* Your assignment *
Which of the lines below mention the word "frame"? Pull each one out.
** Data supplied follows **
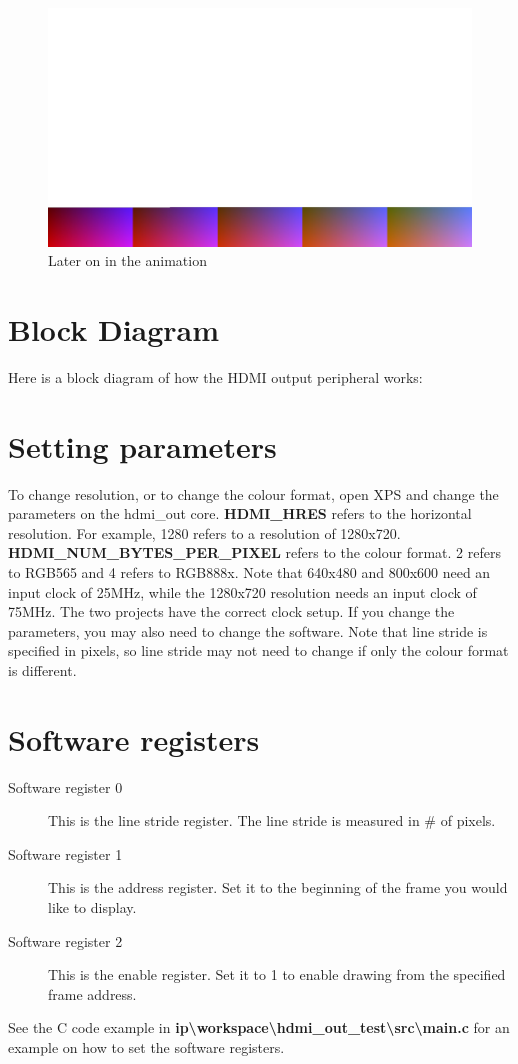 \documentclass[12pt]{article}
\begin{document}
\begin{enumerate}
\begin{figure}[h!]
      \end{figure}
      \newpage
      \begin{figure}[h!]
        \centering
        \includegraphics[width=6in]{ref2.jpg}
        \caption{Later on in the animation}
      \end{figure}
  \end{enumerate}
  \section{Block Diagram}
  Here is a block diagram of how the HDMI output peripheral works:
  \section{Setting parameters}
  To change resolution, or to change the colour format, open XPS and change the parameters on the hdmi\_out core. \textbf {HDMI\_HRES} refers to the horizontal resolution. For example, 1280 refers to a resolution of 1280x720. \textbf {HDMI\_NUM\_BYTES\_PER\_PIXEL} refers to the colour format. 2 refers to RGB565 and 4 refers to RGB888x. Note that 640x480 and 800x600 need an input clock of 25MHz, while the 1280x720 resolution needs an input clock of 75MHz. The two projects have the correct clock setup. If you change the parameters, you may also need to change the software. Note that line stride is specified in pixels, so line stride may not need to change if only the colour format is different.
  \section{Software registers}
  \begin{description}
    \item[Software register 0] This is the line stride register. The line stride is measured in \# of pixels.
    \item[Software register 1] This is the address register. Set it to the beginning of the frame you would like to display.
    \item[Software register 2] This is the enable register. Set it to 1 to enable drawing from the specified frame address.
  \end{description}
  See the C code example in \textbf {ip\textbackslash{}workspace\textbackslash{}hdmi\_out\_test\textbackslash{}src\textbackslash{}main.c} for an example on how to set the software registers.
\end{document}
** End of Data supplied **
* Task result *
    \item[Software register 1] This is the address register. Set it to the beginning of the frame you would like to display.
    \item[Software register 2] This is the enable register. Set it to 1 to enable drawing from the specified frame address.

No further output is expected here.